## ACTION ITEM
Looking at the material below, work out how many of its lines hold the string "will". Give that figure alone.

########

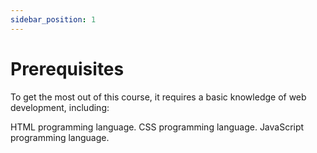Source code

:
 ```yaml
---
sidebar_position: 1
---
```


# Prerequisites

To get the most out of this course, it requires a basic knowledge of web development, including:

HTML programming language.
CSS programming language.
JavaScript programming language.






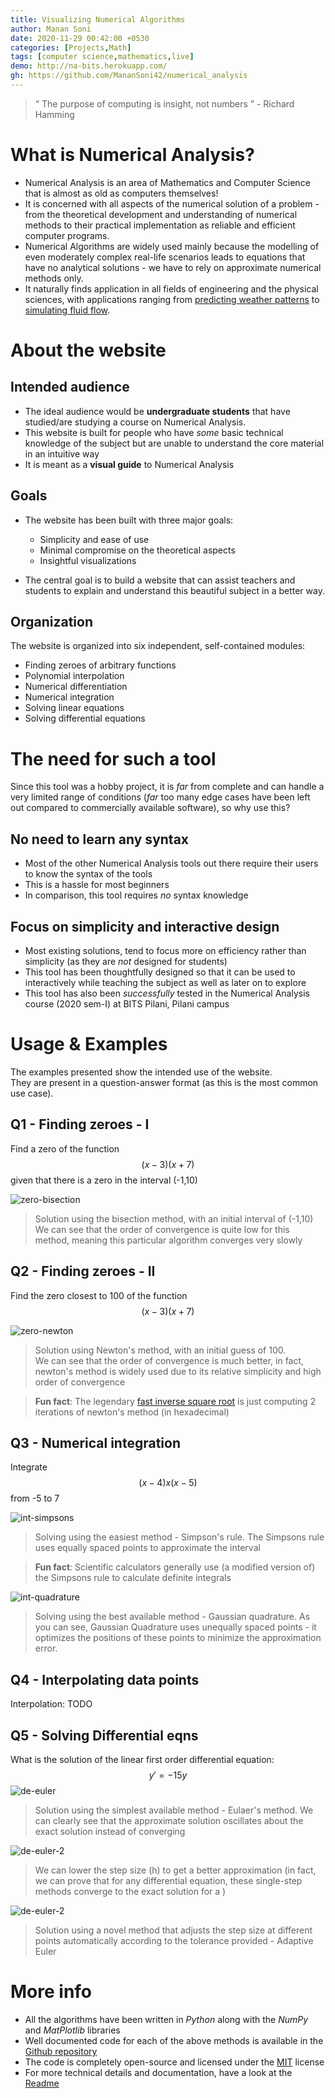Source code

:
 ```yaml
---
title: Visualizing Numerical Algorithms
author: Manan Soni
date: 2020-11-29 00:42:00 +0530
categories: [Projects,Math]
tags: [computer science,mathematics,live]
demo: http://na-bits.herokuapp.com/
gh: https://github.com/MananSoni42/numerical_analysis
---
```


> “ The purpose of computing is insight, not numbers ”  - Richard Hamming

# What is Numerical Analysis?
- Numerical Analysis is an area of Mathematics and Computer Science that is almost as old as computers themselves!
- It is concerned with all aspects of the numerical solution of a problem - from the theoretical development and understanding of numerical methods to their practical implementation as reliable and efficient computer programs.  
- Numerical Algorithms are widely used mainly because the modelling of even moderately complex real-life scenarios leads to equations that have no analytical solutions - we have to rely on approximate numerical methods only.
- It naturally finds application in all fields of engineering and the physical sciences, with applications ranging from [predicting weather patterns](https://en.wikipedia.org/wiki/Numerical_weather_prediction#Computation) to [simulating fluid flow](https://en.wikipedia.org/wiki/Numerical_methods_in_fluid_mechanics#:~:text=Fluid%20motion%20is%20governed%20by,pressure%20and%20density%20and%20temperature).

# About the website

## Intended audience

- The ideal audience would be **undergraduate students** that have studied/are studying a course on Numerical Analysis.
- This website is built for people who have *some* basic technical knowledge of the subject but are unable to understand the core material in an intuitive way
- It is meant as a **visual guide** to Numerical Analysis

## Goals
- The website has been built with three major goals:
    - Simplicity and ease of use
    - Minimal compromise on the theoretical aspects
    - Insightful visualizations

- The central goal is to build a website that can assist teachers and students to explain and understand this beautiful subject in a better way.

## Organization
The website is organized into six independent, self-contained modules:
- Finding zeroes of arbitrary functions
- Polynomial interpolation
- Numerical differentiation
- Numerical integration
- Solving linear equations
- Solving differential equations

# The need for such a tool

Since this tool was a hobby project, it is *far* from complete and can handle a very limited range of conditions (*far* too many edge cases have been left out compared to commercially available software), so why use this?

## No need to learn any syntax
- Most of the other Numerical Analysis tools out there require their users to know the syntax of the tools
- This is a hassle for most beginners
- In comparison, this tool requires *no* syntax knowledge

## Focus on simplicity and interactive design   
- Most existing solutions, tend to focus more on efficiency rather than simplicity (as they are *not* designed for students)
- This tool has been thoughtfully designed so that it can be used to interactively while teaching the subject as well as later on to explore
- This tool has also been *successfully* tested in the Numerical Analysis course (2020 sem-I) at BITS Pilani, Pilani campus

# Usage & Examples
The examples presented show the intended use of the website.  
They are present in a question-answer format (as this is the most common use case).

## Q1 - Finding zeroes - I
Find a zero of the function $$(x-3)(x+7)$$ given that there is a zero in the interval (-1,10)

![zero-bisection](/assets/img/projects/math/num-al-zero-2.png)
> Solution using the bisection method, with an initial interval of (-1,10)
We can see that the order of convergence is quite low for this method, meaning this particular algorithm converges very slowly

## Q2 - Finding zeroes - II
Find the zero closest to 100 of the function $$(x-3)(x+7)$$

![zero-newton](/assets/img/projects/math/num-al-zero-1.png)
> Solution using Newton's method, with an initial guess of 100.  
We can see that the order of convergence is much better, in fact, newton's method is widely used due to its relative simplicity and high order of convergence

> **Fun fact**:  The legendary [fast inverse square root](https://medium.com/hard-mode/the-legendary-fast-inverse-square-root-e51fee3b49d9) is just computing 2 iterations of newton's method (in hexadecimal)

## Q3 - Numerical integration
Integrate $$(x-4)x(x-5)$$ from -5 to 7

![int-simpsons](/assets/img/projects/math/num-al-int-1.png)
> Solving using the easiest method - Simpson's rule. The Simpsons rule uses equally spaced points to approximate the interval

> **Fun fact**:  Scientific calculators generally use (a modified version of) the Simpsons rule to calculate definite integrals

![int-quadrature](/assets/img/projects/math/num-al-int-2.png)
> Solving using the best available method - Gaussian quadrature. As you can see, Gaussian Quadrature uses unequally spaced points - it optimizes the positions of these points to minimize the approximation error.

## Q4 - Interpolating data points
Interpolation: TODO

## Q5 - Solving Differential eqns
What is the solution of the linear first order differential equation: $$y' = - 15 y$$
![de-euler](/assets/img/projects/math/num-al-de-1.png)
> Solution using the simplest available method - Eulaer's method.
We can clearly see that the approximate solution oscillates about the exact solution instead of converging


![de-euler-2](/assets/img/projects/math/num-al-de-2.png)
> We can lower the step size (h) to get a better approximation (in fact, we can prove that for any differential equation, these single-step methods converge to the exact solution for a )


![de-euler-2](/assets/img/projects/math/num-al-de-2.png)
> Solution using a novel method that adjusts the step size at different points automatically according to the tolerance provided - Adaptive Euler

# More info
- All the algorithms have been written in *Python* along with the *NumPy* and *MatPlotlib* libraries
- Well documented code for each of the above methods is available in the [Github repository](https://github.com/MananSoni42/numerical_analysis)
- The code is completely open-source and licensed under the [MIT](https://github.com/MananSoni42/numerical_analysis/blob/master/LICENSE) license
- For more technical details and documentation, have a look at the [Readme](https://github.com/MananSoni42/numerical_analysis/blob/master/README.md)
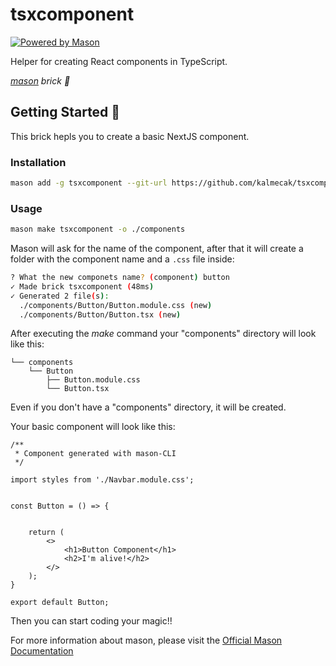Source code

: # tsxcomponent

[![Powered by Mason](https://img.shields.io/endpoint?url=https%3A%2F%2Ftinyurl.com%2Fmason-badge)](https://github.com/felangel/mason)

Helper for creating React components in TypeScript.

_[mason][1] brick 🧱_

## Getting Started 🚀

This brick hepls you to create a basic NextJS component.

### Installation

```bash
mason add -g tsxcomponent --git-url https://github.com/kalmecak/tsxcomponent
```

### Usage

```bash
mason make tsxcomponent -o ./components          
```
Mason will ask for the name of the component, after that it will create a folder with the component name and a `.css` file inside:

```bash
? What the new componets name? (component) button
✓ Made brick tsxcomponent (48ms)
✓ Generated 2 file(s):
  ./components/Button/Button.module.css (new)
  ./components/Button/Button.tsx (new)
```

After executing the _make_ command your "components" directory will look like this:
```
└── components
    └── Button
        ├── Button.module.css
        └── Button.tsx

```

Even if you don't have a "components" directory, it will be created.

Your basic component will look like this:

```tsx
/**
 * Component generated with mason-CLI
 */

import styles from './Navbar.module.css';


const Button = () => {


    return (
        <>
            <h1>Button Component</h1>
            <h2>I'm alive!</h2>
        </>
    );
}

export default Button;
```

Then you can start coding your magic!!

For more information about mason, please visit the [Official Mason Documentation][1]

[1]: https://github.com/felangel/mason/tree/master/packages/mason_cli#readme
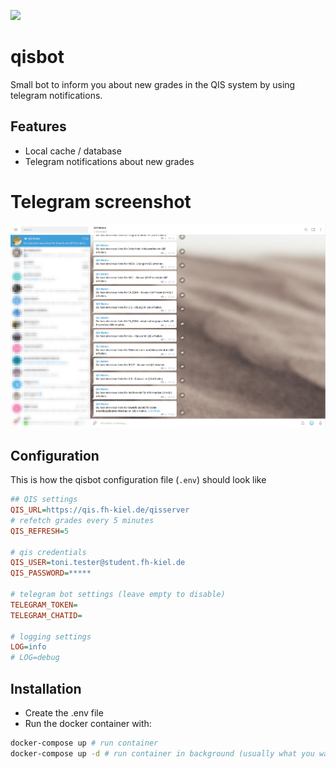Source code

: ![](https://github.com/lukashass/qisbot/workflows/.github/workflows/docker-build.yml/badge.svg?branch=docker-build)

# qisbot
Small bot to inform you about new grades in the QIS system by using telegram notifications.

## Features
* Local cache / database
* Telegram notifications about new grades

# Telegram screenshot
![Screenshot](screenshot.png)

## Configuration

This is how the qisbot configuration file (`.env`) should look like
```ini
## QIS settings
QIS_URL=https://qis.fh-kiel.de/qisserver
# refetch grades every 5 minutes
QIS_REFRESH=5

# qis credentials
QIS_USER=toni.tester@student.fh-kiel.de
QIS_PASSWORD=*****

# telegram bot settings (leave empty to disable)
TELEGRAM_TOKEN=
TELEGRAM_CHATID=

# logging settings
LOG=info
# LOG=debug
```

## Installation
* Create the .env file
* Run the docker container with:
```bash
docker-compose up # run container
docker-compose up -d # run container in background (usually what you want)
```
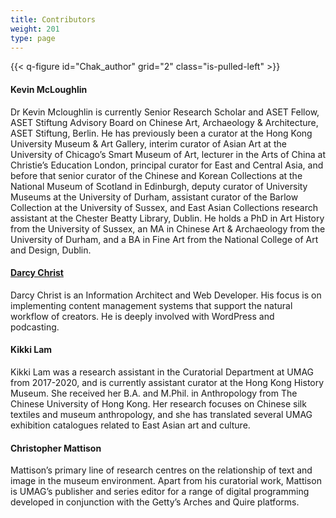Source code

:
 ```yaml
---
title: Contributors
weight: 201
type: page
---
```



{{< q-figure id="Chak_author" grid="2" class="is-pulled-left" >}}
#### Kevin McLoughlin
Dr Kevin Mcloughlin is currently Senior Research Scholar and ASET Fellow, ASET Stiftung Advisory Board on Chinese Art, Archaeology & Architecture, ASET Stiftung, Berlin. He has previously been a curator at the Hong Kong University Museum & Art Gallery, interim curator of Asian Art at the University of Chicago’s Smart Museum of Art, lecturer in the Arts of China at Christie’s Education London, principal curator for East and Central Asia, and before that senior curator of the Chinese and Korean Collections at the National Museum of Scotland in Edinburgh, deputy curator of University Museums at the University of Durham, assistant curator of the Barlow Collection at the University of Sussex, and East Asian Collections research assistant at the Chester Beatty Library, Dublin. He holds a PhD in Art History from the University of Sussex, an MA in Chinese Art & Archaeology from the University of Durham, and a BA in Fine Art from the National College of Art and Design, Dublin.

#### [Darcy Christ](https://aporia.info)
Darcy Christ is an Information Architect and Web Developer. His focus is on implementing content management systems that support the natural workflow of creators. He is deeply involved with WordPress and podcasting.

#### Kikki Lam
Kikki Lam was a research assistant in the Curatorial Department at UMAG from 2017-2020, and is currently assistant curator at the Hong Kong History Museum. She received her B.A. and M.Phil. in Anthropology from The Chinese University of Hong Kong. Her research focuses on Chinese silk textiles and museum anthropology, and she has translated several UMAG exhibition catalogues related to East Asian art and culture.

#### Christopher Mattison
Mattison’s primary line of research centres on the relationship of text and image in the museum environment. Apart from his curatorial work, Mattison is UMAG’s publisher and series editor for a range of digital programming developed in conjunction with the Getty’s Arches and Quire platforms.
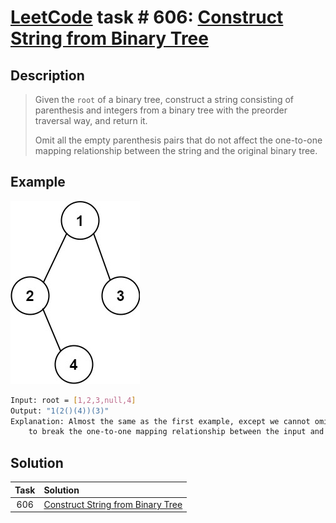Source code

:# [LeetCode][leetcode] task # 606: [Construct String from Binary Tree][task]

Description
-----------

> Given the `root` of a binary tree, construct a string consisting of parenthesis
> and integers from a binary tree with the preorder traversal way, and return it.
> 
> Omit all the empty parenthesis pairs that do not affect the one-to-one mapping
> relationship between the string and the original binary tree.

 Example
-------

![tree.png](image/tree.png)

```sh
Input: root = [1,2,3,null,4]
Output: "1(2()(4))(3)"
Explanation: Almost the same as the first example, except we cannot omit the first parenthesis pair
    to break the one-to-one mapping relationship between the input and the output.
```

Solution
--------

| Task | Solution                                      |
|:----:|:----------------------------------------------|
| 606  | [Construct String from Binary Tree][solution] |


[leetcode]: <http://leetcode.com/>
[task]: <https://leetcode.com/problems/construct-string-from-binary-tree/>
[solution]: <https://github.com/wellaxis/witalis-jkit/blob/main/module/tasks/src/main/java/com/witalis/jkit/tasks/core/task/leetcode/h7/p606/option/Practice.java>
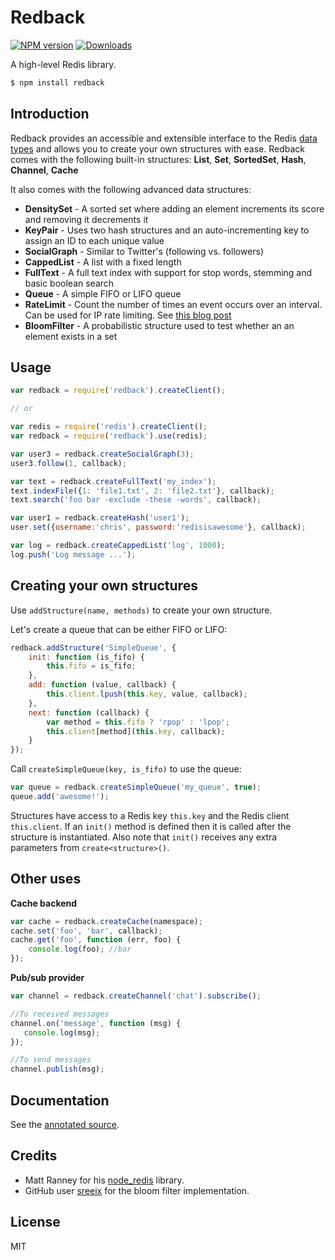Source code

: # Redback

[![NPM version][npm-image]][npm-url] [![Downloads][downloads-image]][npm-url]

A high-level Redis library.

```sh
$ npm install redback
```

## Introduction

Redback provides an accessible and extensible interface to the Redis
[data types](http://redis.io/topics/data-types) and allows you to create
your own structures with ease. Redback comes with the following built-in
structures: **List**,  **Set**, **SortedSet**, **Hash**, **Channel**, **Cache**

It also comes with the following advanced data structures:

- **DensitySet** - A sorted set where adding an element increments its score and removing it decrements it
- **KeyPair** - Uses two hash structures and an auto-incrementing key to assign an ID to each unique value
- **SocialGraph** - Similar to Twitter's (following vs. followers)
- **CappedList** - A list with a fixed length
- **FullText** - A full text index with support for stop words, stemming and basic boolean search
- **Queue** - A simple FIFO or LIFO queue
- **RateLimit** - Count the number of times an event occurs over an interval. Can be used for IP rate limiting. See [this blog post](https://gist.github.com/chriso/54dd46b03155fcf555adccea822193da)
- **BloomFilter** - A probabilistic structure used to test whether an an element exists in a set

## Usage

```javascript
var redback = require('redback').createClient();

// or

var redis = require('redis').createClient();
var redback = require('redback').use(redis);
```

```javascript
var user3 = redback.createSocialGraph(3);
user3.follow(1, callback);

var text = redback.createFullText('my_index');
text.indexFile({1: 'file1.txt', 2: 'file2.txt'}, callback);
text.search('foo bar -exclude -these -words', callback);

var user1 = redback.createHash('user1');
user.set({username:'chris', password:'redisisawesome'}, callback);

var log = redback.createCappedList('log', 1000);
log.push('Log message ...');
```

## Creating your own structures

Use `addStructure(name, methods)` to create your own structure.

Let's create a queue that can be either FIFO or LIFO:

```javascript
redback.addStructure('SimpleQueue', {
    init: function (is_fifo) {
        this.fifo = is_fifo;
    },
    add: function (value, callback) {
        this.client.lpush(this.key, value, callback);
    },
    next: function (callback) {
        var method = this.fifo ? 'rpop' : 'lpop';
        this.client[method](this.key, callback);
    }
});
```

Call `createSimpleQueue(key, is_fifo)` to use the queue:

```javascript
var queue = redback.createSimpleQueue('my_queue', true);
queue.add('awesome!');
```

Structures have access to a Redis key `this.key` and the Redis client
`this.client`. If an `init()` method is defined then it is called after
the structure is instantiated. Also note that `init()` receives any extra parameters
from `create<structure>()`.

## Other uses

**Cache backend**

```javascript
var cache = redback.createCache(namespace);
cache.set('foo', 'bar', callback);
cache.get('foo', function (err, foo) {
    console.log(foo); //bar
});
```

**Pub/sub provider**

```javascript
var channel = redback.createChannel('chat').subscribe();

//To received messages
channel.on('message', function (msg) {
   console.log(msg);
});

//To send messages
channel.publish(msg);
```

## Documentation

See the [annotated source](http://chriso.github.io/redback/api.html).

## Credits

- Matt Ranney for his [node_redis](https://github.com/mranney/node_redis) library.
- GitHub user [sreeix](https://github.com/sreeix) for the bloom filter implementation.

## License

MIT


[downloads-image]: http://img.shields.io/npm/dm/redback.svg
[npm-url]: https://npmjs.org/package/redback
[npm-image]: http://img.shields.io/npm/v/redback.svg
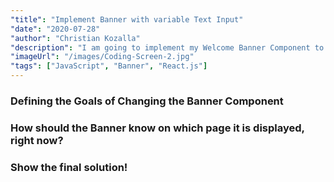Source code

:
 ```yaml
---
"title": "Implement Banner with variable Text Input"
"date": "2020-07-28"
"author": "Christian Kozalla"
"description": "I am going to implement my Welcome Banner Component to be displayed on every page where the Typewriter Component shall be fed with variable Text Input based on the title of the page. The component will be included into the Container Component which already wraps the whole content section of DevDiary, making the Banner part of the ubiquous layout."
"imageUrl": "/images/Coding-Screen-2.jpg"
"tags": ["JavaScript", "Banner", "React.js"]
---
```


### Defining the Goals of Changing the Banner Component

### How should the Banner know on which page it is displayed, right now?

### Show the final solution!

########

## EXERCISE OUTPUT
5